Overall, 36 percent of voters said they didn’t wait in line to vote in 2012, compared with 42 percent in 2008, says a study by the Pew Center on the States that covered both Election Day voting and early voting. For those who did wait in line in 2012, wait times for early voting average 20 minutes, compared with 13 minutes on Election Day.
But some precincts throughout the country reported that even some early-voting lines took hours to navigate. And with early voting accounting for about 35 percent of all ballots cast nationwide in 2012 — up from 30 percent in 2008 — Democrats say that problem will get worse unless steps are taken.
Democrats say their efforts are in response to states like Florida, where the Republican-run Legislature in 2011 sliced the number of early-voting days from 14 to eight. They also eliminated early voting on the Sunday before the November elections, a move seen as undercutting turnout efforts by Democrat-leaning black churches, which traditionally have organized “souls to the polls” events on that day.
Republican Gov. Rick Scott on Thursday distanced himself from the bill he signed into law two years ago and formally endorsed increasing the number of early-voting days back to 14.

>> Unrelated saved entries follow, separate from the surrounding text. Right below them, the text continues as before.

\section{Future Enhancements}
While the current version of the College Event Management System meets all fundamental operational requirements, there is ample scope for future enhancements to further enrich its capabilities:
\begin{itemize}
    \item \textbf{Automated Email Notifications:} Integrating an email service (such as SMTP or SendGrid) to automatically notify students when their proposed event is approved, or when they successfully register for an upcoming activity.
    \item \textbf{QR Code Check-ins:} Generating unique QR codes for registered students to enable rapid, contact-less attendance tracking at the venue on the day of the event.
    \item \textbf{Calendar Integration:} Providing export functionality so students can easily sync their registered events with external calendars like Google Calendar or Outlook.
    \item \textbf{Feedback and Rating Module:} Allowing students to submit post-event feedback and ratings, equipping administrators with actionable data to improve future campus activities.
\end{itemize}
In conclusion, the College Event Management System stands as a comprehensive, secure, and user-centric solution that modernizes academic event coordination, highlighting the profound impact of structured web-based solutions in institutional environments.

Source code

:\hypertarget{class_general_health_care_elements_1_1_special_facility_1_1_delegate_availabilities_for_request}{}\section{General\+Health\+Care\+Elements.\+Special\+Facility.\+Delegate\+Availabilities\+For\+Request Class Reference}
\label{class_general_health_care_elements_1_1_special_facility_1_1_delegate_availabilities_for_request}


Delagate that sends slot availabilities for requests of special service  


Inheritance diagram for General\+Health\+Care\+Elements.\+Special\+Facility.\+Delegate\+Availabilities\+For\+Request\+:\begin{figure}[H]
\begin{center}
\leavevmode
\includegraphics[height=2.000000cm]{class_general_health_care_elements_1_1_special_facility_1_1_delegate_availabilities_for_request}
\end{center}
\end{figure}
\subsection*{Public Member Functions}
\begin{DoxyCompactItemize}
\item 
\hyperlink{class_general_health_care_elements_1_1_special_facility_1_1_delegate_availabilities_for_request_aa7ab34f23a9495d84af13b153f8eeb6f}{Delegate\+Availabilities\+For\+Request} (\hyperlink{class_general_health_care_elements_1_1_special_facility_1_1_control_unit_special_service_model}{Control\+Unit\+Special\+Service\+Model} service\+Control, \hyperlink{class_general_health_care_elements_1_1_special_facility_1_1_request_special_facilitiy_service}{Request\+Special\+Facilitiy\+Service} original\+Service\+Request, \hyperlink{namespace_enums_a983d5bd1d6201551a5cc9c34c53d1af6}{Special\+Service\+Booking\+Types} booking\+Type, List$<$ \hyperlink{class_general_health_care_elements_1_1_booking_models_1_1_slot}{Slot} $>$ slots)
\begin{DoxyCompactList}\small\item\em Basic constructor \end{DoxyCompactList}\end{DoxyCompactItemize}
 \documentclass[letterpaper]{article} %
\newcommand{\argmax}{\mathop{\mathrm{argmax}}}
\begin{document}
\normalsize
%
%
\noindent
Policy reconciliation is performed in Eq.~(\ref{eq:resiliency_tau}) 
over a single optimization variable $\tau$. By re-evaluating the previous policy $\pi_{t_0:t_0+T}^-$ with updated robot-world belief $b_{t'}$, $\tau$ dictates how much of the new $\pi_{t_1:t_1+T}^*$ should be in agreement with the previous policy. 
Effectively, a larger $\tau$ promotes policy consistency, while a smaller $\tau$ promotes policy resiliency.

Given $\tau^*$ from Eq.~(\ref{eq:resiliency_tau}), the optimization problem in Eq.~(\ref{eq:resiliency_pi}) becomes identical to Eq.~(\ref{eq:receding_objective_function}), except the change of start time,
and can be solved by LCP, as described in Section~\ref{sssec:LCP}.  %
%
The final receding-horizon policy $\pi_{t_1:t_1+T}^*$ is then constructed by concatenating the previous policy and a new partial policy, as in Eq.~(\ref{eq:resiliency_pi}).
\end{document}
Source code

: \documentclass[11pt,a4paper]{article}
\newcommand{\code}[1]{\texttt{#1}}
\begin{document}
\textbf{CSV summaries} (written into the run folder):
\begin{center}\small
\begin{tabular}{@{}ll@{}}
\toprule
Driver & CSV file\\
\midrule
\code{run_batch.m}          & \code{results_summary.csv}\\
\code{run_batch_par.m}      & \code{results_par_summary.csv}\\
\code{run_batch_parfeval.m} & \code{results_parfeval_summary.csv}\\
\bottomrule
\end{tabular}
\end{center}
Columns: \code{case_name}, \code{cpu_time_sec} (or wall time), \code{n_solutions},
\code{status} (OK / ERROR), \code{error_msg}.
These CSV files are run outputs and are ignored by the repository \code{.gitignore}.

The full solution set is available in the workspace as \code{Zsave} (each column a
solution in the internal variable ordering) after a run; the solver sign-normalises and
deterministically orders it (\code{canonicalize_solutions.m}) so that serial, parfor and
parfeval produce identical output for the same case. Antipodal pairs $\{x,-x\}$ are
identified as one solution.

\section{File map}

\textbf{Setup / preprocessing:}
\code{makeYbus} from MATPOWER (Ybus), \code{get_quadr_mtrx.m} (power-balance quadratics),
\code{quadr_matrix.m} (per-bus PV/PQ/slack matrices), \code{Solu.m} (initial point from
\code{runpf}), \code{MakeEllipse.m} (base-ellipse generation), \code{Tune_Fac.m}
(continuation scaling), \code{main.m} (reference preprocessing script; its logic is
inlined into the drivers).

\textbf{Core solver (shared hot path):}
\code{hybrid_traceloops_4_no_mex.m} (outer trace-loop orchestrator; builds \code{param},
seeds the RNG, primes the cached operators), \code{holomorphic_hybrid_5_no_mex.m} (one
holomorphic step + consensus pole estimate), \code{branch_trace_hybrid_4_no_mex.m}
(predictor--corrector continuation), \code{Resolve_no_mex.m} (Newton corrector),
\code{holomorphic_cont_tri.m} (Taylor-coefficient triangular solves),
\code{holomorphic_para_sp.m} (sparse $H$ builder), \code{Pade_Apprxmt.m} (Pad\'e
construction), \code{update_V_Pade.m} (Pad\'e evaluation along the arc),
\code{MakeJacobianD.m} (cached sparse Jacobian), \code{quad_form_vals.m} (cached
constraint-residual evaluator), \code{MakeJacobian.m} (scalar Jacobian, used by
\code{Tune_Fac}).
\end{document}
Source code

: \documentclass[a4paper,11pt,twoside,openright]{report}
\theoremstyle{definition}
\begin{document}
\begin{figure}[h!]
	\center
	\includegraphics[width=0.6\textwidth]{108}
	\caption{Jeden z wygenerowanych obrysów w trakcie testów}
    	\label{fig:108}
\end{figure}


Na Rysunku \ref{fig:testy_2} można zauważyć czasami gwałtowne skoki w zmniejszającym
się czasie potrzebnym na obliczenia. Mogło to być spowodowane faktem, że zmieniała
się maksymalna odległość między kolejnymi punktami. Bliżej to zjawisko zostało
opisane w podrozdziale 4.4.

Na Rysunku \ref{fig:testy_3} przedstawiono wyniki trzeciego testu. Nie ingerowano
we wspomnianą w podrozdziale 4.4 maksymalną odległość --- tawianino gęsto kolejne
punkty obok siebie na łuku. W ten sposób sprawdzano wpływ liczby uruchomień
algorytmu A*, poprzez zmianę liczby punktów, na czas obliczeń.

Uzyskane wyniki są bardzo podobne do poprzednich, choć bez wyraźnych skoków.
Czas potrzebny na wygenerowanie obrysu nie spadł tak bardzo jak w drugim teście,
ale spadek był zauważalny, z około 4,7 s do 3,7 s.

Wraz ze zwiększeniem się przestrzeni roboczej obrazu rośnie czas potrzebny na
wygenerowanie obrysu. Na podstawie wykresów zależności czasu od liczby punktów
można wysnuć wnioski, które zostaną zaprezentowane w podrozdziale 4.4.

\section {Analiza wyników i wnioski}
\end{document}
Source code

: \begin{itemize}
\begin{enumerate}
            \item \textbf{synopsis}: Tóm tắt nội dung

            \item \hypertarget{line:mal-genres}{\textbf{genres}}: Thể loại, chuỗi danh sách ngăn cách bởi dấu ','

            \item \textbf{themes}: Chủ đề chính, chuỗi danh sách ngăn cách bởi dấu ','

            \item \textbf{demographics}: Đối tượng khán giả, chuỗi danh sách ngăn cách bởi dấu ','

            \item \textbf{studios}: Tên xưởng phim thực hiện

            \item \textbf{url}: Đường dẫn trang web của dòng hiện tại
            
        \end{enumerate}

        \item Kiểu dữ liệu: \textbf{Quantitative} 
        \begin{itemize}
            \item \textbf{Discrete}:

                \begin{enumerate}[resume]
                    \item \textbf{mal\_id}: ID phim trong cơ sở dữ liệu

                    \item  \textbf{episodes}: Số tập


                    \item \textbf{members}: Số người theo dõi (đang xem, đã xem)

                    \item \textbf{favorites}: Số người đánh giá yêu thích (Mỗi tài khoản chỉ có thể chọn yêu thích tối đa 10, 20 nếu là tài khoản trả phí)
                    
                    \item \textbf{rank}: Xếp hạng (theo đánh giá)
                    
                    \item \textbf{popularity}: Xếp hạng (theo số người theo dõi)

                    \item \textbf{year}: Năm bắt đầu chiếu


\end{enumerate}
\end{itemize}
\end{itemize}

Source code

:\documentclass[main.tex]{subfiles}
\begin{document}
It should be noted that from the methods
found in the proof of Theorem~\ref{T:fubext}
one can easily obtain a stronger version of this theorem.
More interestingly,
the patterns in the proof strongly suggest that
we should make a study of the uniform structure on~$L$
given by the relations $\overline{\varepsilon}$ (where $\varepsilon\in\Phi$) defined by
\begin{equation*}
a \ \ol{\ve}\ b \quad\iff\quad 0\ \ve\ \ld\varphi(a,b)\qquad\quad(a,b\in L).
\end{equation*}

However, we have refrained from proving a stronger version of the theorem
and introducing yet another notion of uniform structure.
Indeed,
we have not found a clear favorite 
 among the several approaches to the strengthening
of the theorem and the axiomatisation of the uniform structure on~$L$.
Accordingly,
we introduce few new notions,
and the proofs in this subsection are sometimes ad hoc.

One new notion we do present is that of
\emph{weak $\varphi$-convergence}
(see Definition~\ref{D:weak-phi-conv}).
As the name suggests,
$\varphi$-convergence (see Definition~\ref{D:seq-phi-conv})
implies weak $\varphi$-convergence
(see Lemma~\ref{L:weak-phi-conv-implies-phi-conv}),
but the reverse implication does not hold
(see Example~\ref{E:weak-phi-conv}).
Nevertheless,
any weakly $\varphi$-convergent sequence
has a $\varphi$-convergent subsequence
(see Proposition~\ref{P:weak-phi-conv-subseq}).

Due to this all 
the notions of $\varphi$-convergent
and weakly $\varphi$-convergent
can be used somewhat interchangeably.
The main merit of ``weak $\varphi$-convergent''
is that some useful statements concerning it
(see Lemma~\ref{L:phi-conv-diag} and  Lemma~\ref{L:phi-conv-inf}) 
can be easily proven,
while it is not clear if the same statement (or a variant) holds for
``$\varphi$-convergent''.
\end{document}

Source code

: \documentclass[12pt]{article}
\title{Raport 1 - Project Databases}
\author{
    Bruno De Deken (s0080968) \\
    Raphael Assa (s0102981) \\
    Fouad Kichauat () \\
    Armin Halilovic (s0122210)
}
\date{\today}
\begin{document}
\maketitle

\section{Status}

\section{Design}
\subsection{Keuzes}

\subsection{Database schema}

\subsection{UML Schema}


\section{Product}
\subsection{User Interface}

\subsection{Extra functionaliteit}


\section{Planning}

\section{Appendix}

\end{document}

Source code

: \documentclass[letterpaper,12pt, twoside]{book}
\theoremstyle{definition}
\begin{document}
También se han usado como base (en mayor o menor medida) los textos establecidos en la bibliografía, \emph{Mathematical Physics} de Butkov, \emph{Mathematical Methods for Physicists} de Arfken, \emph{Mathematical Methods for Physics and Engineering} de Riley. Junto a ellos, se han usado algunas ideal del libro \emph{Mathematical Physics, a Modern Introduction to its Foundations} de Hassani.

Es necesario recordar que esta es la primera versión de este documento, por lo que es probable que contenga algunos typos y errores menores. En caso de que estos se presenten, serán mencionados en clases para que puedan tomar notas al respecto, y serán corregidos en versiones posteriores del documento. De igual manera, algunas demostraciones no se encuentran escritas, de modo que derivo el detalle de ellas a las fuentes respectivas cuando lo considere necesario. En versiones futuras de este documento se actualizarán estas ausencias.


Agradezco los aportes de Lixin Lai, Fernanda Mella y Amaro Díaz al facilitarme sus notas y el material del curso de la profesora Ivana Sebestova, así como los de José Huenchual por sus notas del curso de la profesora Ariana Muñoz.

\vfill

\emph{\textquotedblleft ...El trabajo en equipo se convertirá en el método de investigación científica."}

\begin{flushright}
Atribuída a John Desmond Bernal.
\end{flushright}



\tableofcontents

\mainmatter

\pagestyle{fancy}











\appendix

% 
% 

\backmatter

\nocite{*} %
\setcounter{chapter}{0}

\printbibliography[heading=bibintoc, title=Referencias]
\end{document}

Deborah J. Vagins, a senior legislative counsel with the American Civil Liberties Union, said there has been a “massive uptick in the amount of voter-suppression legislation” passed at the state level since 2010. Those measures include limitations on early voting, voter-ID and citizenship requirements, restrictions on third-party voter registration, purging of voter rolls and criminal-disfranchisement laws.
The intent and impact of those laws, critics say, were to make voting more difficult for Democrat-leaning demographic groups, including ethnic minorities, students, voters with disabilities and the elderly.
The ACLU and other groups, including the Justice Department, successfully stopped, limited or postponed the implementation of many such laws in key states such as Florida, Pennsylvania, Ohio and Texas.
But Republicans and conservative groups complain the House Democrats’ push to protect and expand early-voting measures is nothing more than a crass attempt to increase Democratic turnout at the polls.